一般的には「業績が上がると株価が上がる「業績が下がると株価が下がる」のがセオリーではあるものの、今回のテスラ、そしてほかの銘柄の動きを見ても、現実よりも「期待値(希望的観測と言ってもいい)」が株価に反映される比率が高いように思われます。
さらに言えば、ここ最近の米国株式市場の「景気が悪いという指標が出たほうが株価が上がる」のも奇妙な話であり、これも従来の常識である「景気が良くなったら株価が上がる」というのとは真逆の動きです。
ちなみに「景気が悪いと判断されたほうが株価が上がる」のは、「景気がいいと金利が上昇し、金利が上昇すると株式市場に流入する金額が減るから」という理由ですが、これらはある意味で(株式含む)投資がコモディティ化し、投資自体が一種のゲームのようになってしまい、実態よりも「憶測」「観測」「予測」に相場が左右される傾向が強くなったからなのかもしれません。
この傾向はとくにビットコインはじめとする暗号資産に顕著であり(とくにドージコイン)、これらはもう「全く予測不可能」です。

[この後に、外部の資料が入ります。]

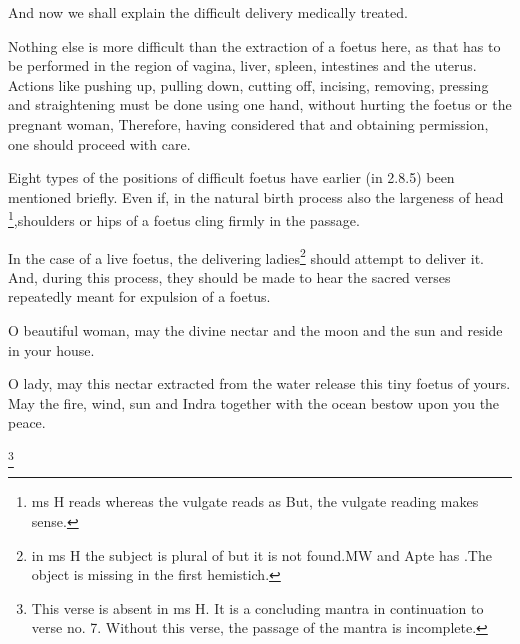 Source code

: \begin{translation}
    


    \item [1]  And now we shall explain the difficult delivery medically treated.
    
    \item [3]   Nothing else is more difficult than the extraction of a
foetus here, as that has to be performed in the region of vagina, liver,
spleen, intestines and the uterus.  Actions like pushing up, pulling
down, cutting off, incising, removing, pressing and straightening
must be done using one hand, without hurting the foetus or the
pregnant woman, Therefore, having considered that and obtaining
permission, one should proceed with care.
    
    \item [4]  Eight types of the positions of difficult
foetus have earlier (in 2.8.5) been mentioned briefly. Even if, in the natural birth process
also the largeness of head \footnote{ ms H reads  whereas the vulgate reads as  But, the vulgate reading makes sense.},shoulders or hips of a foetus cling firmly in the passage.
    
  
    \item [5]  In the case of a live foetus, the delivering ladies\footnote{in ms H the subject  is plural of  but it is not found.MW and Apte has .The object is missing in the first hemistich.} should
attempt to deliver it. And, during this process, they should be made
to hear the sacred verses repeatedly meant for expulsion of a foetus.
  \begin{sloka}
        
    \item [6]  O beautiful woman, may the divine nectar and the moon
and the sun and reside in your house.
 
    
    \item [7]  O lady, may this nectar extracted from the water release
this tiny foetus of yours. May the fire, wind, sun and Indra together
with the ocean bestow upon you the peace.

  \end{sloka}

\item [8] \footnote{This verse is absent in ms H. It is a concluding mantra in continuation to verse no. 7. Without this verse, the passage of the mantra is incomplete.}



\end{translation}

そして株式市場へと投資する投資家の中でも「株式のみではなく暗号資産はじめ様々な分野に投資する」人たちが増加し、そういった人々は株式相場を「暗号資産と同じように解釈している」ため、実際の企業の業績よりも、「人がどう動くか」という要素によって株価の行方を判断するようにシフトしているのかもしれません。